The unique account identifier assigned to a medical supply, device, or consumable item used in patient care. Used in supply chain and charge capture systems to track procurement, inventory usage, and billing of materials to specific patient encounters or cost centers within a healthcare facility.
The purchase or production cost of a medical supply, device, or consumable used in clinical care delivery. Captured in supply chain and cost accounting systems to support departmental expense reporting, procedure-level costing, and margin analysis for materials consumed during patient encounters.

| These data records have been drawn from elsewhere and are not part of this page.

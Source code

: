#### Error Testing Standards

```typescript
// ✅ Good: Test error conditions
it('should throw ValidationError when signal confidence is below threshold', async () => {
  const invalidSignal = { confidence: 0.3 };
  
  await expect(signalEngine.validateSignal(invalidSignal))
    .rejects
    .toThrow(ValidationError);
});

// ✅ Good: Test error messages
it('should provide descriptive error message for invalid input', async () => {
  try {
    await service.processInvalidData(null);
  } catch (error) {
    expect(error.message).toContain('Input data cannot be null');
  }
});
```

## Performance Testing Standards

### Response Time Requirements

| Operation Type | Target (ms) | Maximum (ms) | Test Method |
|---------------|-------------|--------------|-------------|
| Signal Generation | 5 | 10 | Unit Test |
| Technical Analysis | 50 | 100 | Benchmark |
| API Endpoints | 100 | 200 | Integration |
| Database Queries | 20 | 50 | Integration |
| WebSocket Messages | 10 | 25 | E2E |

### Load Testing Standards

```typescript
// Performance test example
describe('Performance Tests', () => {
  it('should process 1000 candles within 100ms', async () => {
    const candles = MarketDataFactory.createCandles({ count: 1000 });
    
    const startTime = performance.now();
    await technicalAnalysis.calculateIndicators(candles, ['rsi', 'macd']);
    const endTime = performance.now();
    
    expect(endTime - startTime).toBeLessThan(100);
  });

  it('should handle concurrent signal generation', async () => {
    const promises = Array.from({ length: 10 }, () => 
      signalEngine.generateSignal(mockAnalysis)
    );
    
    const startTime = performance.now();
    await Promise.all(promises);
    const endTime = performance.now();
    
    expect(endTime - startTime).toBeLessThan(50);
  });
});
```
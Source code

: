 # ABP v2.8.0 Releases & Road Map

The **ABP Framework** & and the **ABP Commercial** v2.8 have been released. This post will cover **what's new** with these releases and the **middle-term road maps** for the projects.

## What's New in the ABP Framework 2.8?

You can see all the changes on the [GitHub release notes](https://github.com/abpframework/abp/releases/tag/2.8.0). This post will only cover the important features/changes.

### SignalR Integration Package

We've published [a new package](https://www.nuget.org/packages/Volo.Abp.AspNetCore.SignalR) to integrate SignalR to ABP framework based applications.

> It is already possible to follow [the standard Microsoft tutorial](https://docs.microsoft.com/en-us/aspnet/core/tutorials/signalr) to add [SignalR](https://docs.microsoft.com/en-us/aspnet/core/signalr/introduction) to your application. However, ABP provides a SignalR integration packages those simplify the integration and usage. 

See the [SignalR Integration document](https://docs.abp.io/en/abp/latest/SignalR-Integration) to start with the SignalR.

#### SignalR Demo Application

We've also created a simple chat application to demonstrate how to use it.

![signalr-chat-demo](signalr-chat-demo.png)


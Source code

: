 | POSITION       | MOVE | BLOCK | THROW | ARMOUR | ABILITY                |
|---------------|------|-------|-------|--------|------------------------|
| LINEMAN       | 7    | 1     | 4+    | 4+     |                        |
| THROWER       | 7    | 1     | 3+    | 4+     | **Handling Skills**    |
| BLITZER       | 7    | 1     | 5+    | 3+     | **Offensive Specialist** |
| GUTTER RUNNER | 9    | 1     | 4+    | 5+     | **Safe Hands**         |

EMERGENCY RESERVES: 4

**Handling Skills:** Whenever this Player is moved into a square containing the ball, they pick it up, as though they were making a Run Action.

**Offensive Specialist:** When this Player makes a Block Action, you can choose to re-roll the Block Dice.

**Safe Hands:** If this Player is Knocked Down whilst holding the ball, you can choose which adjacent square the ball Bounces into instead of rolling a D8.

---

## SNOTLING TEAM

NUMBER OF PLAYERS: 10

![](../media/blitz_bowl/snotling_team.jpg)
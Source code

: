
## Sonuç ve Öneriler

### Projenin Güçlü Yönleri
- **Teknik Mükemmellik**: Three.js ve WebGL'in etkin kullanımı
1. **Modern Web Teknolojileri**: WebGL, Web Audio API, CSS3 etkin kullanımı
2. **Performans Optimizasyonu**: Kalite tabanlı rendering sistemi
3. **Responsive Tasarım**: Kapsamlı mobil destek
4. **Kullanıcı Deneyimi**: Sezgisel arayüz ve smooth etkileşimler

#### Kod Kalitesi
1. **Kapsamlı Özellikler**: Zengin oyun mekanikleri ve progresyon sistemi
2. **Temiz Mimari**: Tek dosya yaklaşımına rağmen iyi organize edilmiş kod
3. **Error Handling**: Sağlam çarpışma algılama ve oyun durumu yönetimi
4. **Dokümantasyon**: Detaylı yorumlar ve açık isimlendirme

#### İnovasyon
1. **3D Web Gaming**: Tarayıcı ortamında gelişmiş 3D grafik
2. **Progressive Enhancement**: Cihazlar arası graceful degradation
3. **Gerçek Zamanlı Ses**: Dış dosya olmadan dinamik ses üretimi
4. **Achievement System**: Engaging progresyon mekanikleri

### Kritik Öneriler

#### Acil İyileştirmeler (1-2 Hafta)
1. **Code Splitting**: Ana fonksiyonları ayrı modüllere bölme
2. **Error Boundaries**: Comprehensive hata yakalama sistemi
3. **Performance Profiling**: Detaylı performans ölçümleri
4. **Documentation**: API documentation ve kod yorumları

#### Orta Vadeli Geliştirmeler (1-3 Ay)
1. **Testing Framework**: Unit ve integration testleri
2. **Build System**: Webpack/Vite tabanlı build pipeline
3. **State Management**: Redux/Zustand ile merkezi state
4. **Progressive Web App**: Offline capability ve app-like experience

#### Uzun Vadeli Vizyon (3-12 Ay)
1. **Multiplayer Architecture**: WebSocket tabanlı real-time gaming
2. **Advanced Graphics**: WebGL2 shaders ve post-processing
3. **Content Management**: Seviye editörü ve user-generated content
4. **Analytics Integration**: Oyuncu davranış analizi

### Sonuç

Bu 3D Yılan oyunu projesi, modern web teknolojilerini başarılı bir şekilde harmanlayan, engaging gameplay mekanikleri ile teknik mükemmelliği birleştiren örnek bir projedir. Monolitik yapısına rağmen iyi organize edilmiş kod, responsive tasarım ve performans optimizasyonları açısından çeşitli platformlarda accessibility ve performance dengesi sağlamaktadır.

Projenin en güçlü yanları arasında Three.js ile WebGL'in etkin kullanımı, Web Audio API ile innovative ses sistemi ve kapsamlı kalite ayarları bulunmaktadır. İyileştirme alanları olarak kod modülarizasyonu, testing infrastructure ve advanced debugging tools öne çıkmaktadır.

The process of translating clinical documentation of patient diagnoses, procedures, services, and supplies into standardized alphanumeric codes from established code sets including ICD-10-CM for diagnoses, ICD-10-PCS for inpatient procedures, CPT for outpatient procedures, HCPCS Level II for supplies and drugs, and revenue codes for facility billing. Medical coding is performed by certified medical coders who review clinical documentation and assign the most accurate and complete codes supported by the record. Accurate and complete coding directly affects claim payment amounts, risk adjustment scores, quality measure performance, and clinical data analytics. Undercoding results in revenue loss and understated disease burden while overcoding creates compliance risk and overpayment liability. Healthcare data teams build coding analytics that measure coder productivity and accuracy, track code distribution shifts over time, identify providers with atypical coding patterns, and support clinical documentation improvement programs that increase coding specificity.
A boolean indicator or clinical determination confirming that a healthcare service is appropriate and required for the diagnosis or treatment of illness, injury, or disease based on accepted standards of medical practice and is not primarily for the convenience of the patient or provider. Payers require medical necessity documentation to authorize coverage and payment for most non-routine healthcare services. CMS defines medical necessity for Medicare through National Coverage Determinations, Local Coverage Determinations, and coding and billing guidelines published in the Medicare Benefit Policy Manual. Services determined to lack medical necessity are denied with Claim Adjustment Reason Code 50. Healthcare data teams analyze med_nec_ind in denial analytics to quantify medical necessity denial rates by procedure type and payer, identify providers with high rates of medical necessity denials suggesting documentation or ordering pattern issues, and measure the revenue impact of clinical documentation improvement initiatives that enhance medical necessity documentation specificity.
The unique account identifier linked to a specific performance or quality metric tracked within a healthcare analytics or population health system. Used to associate measured outcomes, utilization rates, or clinical indicators with the appropriate reporting entity, program, or financial account for attribution and benchmarking.